- Instructions for the task: After finding the line with "блок $B^m$ --- з" in the data below, set down exactly each line through the one with "у ній функцій.", inclusive, and stop there.

- Dataset extract:
# # # # #

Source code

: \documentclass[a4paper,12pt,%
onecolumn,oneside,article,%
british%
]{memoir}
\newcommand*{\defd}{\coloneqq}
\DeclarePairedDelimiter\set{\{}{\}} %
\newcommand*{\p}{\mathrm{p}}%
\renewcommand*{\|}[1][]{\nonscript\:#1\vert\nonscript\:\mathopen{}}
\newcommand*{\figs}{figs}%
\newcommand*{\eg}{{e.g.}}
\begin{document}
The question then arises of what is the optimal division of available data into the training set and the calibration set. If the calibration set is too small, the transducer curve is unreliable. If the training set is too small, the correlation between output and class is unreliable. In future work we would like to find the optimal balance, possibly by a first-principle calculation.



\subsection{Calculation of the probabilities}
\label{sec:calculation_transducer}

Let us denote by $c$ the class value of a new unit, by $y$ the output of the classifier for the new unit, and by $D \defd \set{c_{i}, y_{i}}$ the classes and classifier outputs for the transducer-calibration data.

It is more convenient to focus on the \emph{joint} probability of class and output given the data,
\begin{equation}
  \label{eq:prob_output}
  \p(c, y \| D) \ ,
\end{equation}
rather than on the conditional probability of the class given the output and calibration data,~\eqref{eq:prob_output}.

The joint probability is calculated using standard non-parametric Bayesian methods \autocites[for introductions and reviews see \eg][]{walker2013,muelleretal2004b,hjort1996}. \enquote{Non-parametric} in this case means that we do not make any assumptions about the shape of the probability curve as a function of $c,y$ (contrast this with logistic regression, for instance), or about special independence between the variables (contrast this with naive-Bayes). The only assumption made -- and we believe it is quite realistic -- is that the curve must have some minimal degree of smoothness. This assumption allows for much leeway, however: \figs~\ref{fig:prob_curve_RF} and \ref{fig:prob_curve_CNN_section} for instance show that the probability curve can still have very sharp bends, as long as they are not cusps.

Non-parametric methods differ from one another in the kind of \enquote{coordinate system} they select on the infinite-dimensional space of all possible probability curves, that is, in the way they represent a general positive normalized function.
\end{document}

# # # # #

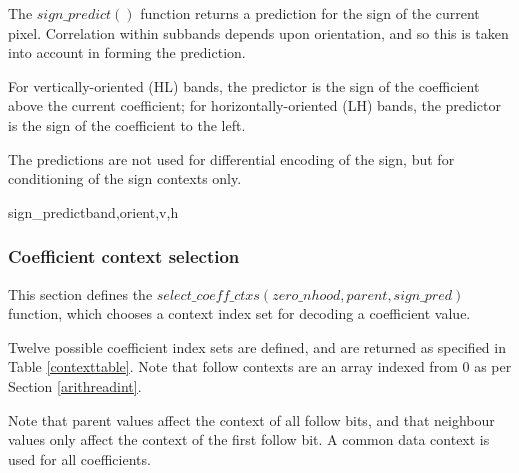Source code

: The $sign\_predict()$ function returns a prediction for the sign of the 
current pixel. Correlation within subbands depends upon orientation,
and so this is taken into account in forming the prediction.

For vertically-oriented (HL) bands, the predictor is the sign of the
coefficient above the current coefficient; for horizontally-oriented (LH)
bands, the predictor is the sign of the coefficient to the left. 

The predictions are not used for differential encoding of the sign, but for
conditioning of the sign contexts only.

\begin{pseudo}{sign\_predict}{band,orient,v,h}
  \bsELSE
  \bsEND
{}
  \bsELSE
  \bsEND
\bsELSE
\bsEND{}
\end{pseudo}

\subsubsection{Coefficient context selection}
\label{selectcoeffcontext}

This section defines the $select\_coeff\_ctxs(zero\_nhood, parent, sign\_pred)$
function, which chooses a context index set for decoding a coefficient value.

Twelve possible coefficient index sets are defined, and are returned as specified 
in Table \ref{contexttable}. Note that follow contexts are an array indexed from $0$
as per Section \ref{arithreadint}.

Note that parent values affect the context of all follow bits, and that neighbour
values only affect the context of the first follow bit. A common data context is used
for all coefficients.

# # # # #

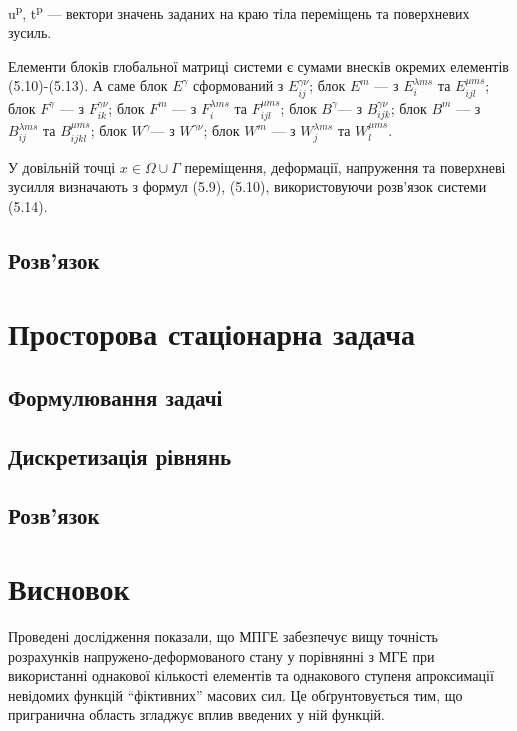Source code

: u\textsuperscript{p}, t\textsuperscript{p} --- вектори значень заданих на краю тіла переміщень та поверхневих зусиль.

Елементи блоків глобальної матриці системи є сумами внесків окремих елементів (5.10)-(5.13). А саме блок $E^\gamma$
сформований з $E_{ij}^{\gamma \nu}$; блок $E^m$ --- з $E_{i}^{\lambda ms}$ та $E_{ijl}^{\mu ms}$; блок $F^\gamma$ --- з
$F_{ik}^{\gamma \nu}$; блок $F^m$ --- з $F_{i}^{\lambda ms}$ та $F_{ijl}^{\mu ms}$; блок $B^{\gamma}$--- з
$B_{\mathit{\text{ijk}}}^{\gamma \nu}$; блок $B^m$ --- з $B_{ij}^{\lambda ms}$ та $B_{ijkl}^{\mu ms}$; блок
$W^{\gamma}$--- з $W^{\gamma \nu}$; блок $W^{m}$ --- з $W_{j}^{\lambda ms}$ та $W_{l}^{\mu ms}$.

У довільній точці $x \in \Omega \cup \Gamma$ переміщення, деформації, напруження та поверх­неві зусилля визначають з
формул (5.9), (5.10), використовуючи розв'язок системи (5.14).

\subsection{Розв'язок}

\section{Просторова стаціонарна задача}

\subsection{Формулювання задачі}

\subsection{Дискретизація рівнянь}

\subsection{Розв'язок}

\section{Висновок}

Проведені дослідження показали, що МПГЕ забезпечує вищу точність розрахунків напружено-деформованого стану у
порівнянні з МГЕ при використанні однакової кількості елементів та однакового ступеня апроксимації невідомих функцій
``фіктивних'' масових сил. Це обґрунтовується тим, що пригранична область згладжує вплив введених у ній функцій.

# # # # #

- Finished exercise:
$B_{\mathit{\text{ijk}}}^{\gamma \nu}$; блок $B^m$ --- з $B_{ij}^{\lambda ms}$ та $B_{ijkl}^{\mu ms}$; блок
$W^{\gamma}$--- з $W^{\gamma \nu}$; блок $W^{m}$ --- з $W_{j}^{\lambda ms}$ та $W_{l}^{\mu ms}$.

У довільній точці $x \in \Omega \cup \Gamma$ переміщення, деформації, напруження та поверх­неві зусилля визначають з
формул (5.9), (5.10), використовуючи розв'язок системи (5.14).

\subsection{Розв'язок}

\section{Просторова стаціонарна задача}

\subsection{Формулювання задачі}

\subsection{Дискретизація рівнянь}

\subsection{Розв'язок}

\section{Висновок}

Проведені дослідження показали, що МПГЕ забезпечує вищу точність розрахунків напружено-деформованого стану у
порівнянні з МГЕ при використанні однакової кількості елементів та однакового ступеня апроксимації невідомих функцій
``фіктивних'' масових сил. Це обґрунтовується тим, що пригранична область згладжує вплив введених у ній функцій.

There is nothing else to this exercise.